+++ DATA LISTING +++

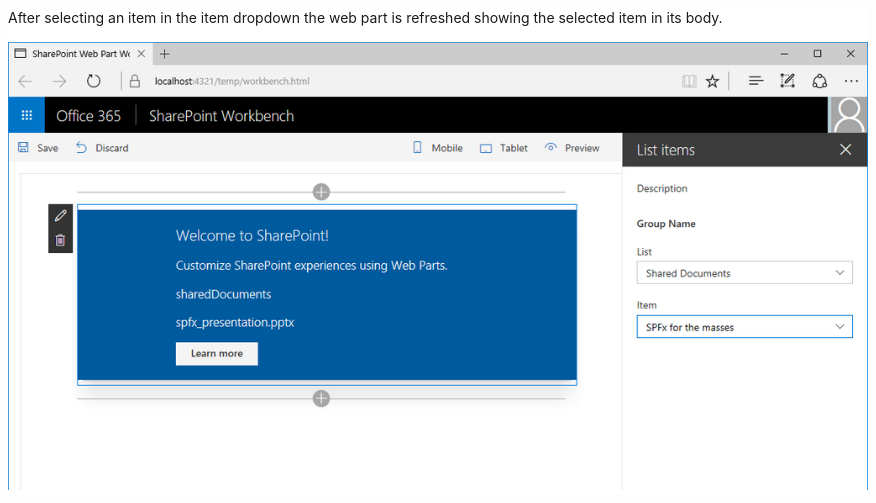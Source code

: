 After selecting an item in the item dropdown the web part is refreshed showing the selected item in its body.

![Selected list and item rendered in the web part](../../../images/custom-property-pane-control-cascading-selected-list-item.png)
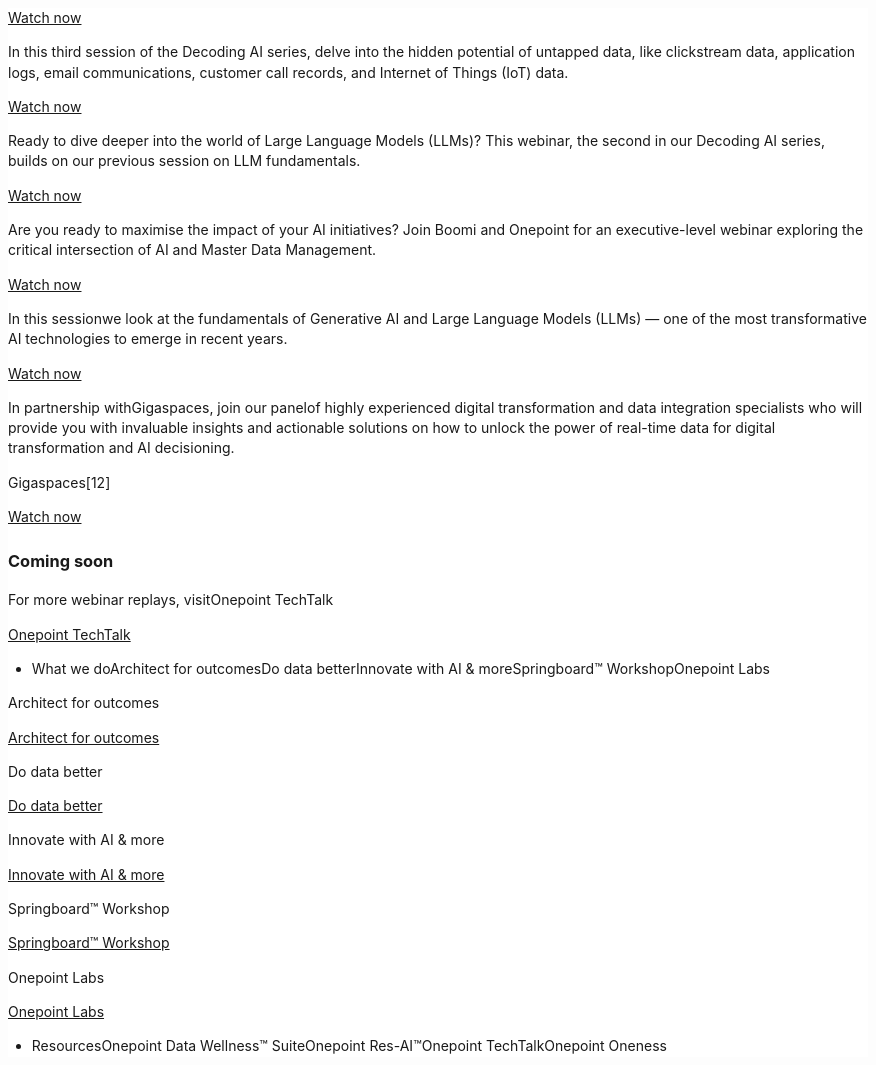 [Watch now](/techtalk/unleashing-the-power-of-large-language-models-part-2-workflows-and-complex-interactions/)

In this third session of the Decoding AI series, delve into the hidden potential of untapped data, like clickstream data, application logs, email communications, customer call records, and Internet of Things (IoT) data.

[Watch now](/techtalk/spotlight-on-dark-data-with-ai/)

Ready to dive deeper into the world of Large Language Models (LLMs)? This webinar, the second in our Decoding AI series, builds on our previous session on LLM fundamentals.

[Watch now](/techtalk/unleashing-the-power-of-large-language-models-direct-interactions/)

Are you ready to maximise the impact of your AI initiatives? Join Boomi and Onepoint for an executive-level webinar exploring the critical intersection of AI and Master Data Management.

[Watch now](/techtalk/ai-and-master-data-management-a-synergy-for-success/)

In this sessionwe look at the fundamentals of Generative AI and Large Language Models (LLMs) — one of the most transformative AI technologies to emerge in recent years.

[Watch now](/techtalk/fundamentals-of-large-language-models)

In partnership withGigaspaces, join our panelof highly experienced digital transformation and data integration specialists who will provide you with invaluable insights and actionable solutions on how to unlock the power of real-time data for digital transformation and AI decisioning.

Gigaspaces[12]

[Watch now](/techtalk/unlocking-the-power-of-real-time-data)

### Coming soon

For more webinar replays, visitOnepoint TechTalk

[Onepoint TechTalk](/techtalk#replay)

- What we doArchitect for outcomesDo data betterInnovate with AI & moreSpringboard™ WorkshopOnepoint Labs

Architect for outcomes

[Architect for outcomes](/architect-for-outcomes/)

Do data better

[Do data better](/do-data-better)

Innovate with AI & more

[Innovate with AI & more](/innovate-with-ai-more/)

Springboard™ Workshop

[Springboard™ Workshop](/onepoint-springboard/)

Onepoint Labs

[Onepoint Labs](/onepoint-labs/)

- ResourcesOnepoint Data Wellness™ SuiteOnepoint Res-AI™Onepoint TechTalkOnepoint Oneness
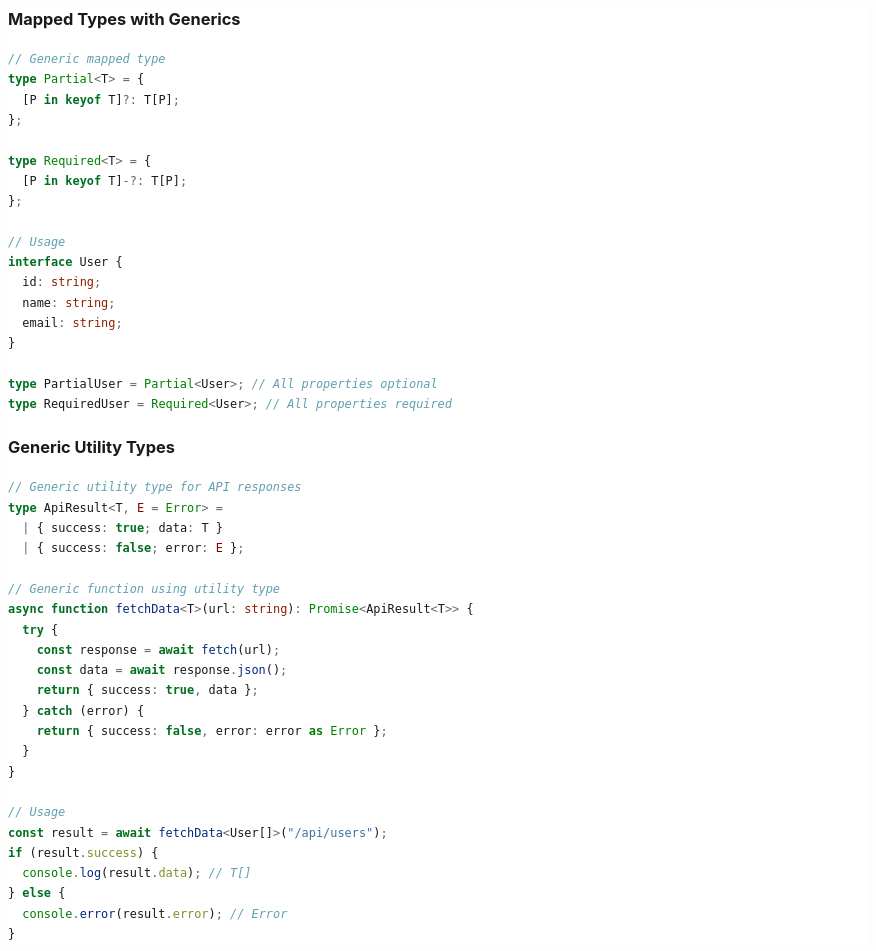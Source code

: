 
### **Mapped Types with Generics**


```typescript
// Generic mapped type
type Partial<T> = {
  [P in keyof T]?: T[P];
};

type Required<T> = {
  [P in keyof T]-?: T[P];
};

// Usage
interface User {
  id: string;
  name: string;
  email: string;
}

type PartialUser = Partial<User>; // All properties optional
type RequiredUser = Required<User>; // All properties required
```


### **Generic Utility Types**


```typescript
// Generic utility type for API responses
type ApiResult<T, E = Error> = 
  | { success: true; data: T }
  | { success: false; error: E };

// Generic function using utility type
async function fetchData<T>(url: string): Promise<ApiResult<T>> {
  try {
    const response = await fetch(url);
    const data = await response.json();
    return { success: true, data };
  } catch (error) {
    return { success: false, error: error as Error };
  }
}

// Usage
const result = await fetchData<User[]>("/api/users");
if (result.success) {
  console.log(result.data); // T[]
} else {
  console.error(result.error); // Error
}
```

+++

WHAT TO PRODUCE –
Every line of the material that includes the word "item" needs to be copied.

OUTPUT OF THE EXERCISE –
: After selecting an item in the item dropdown the web part is refreshed showing the selected item in its body.
![Selected list and item rendered in the web part](../../../images/custom-property-pane-control-cascading-selected-list-item.png)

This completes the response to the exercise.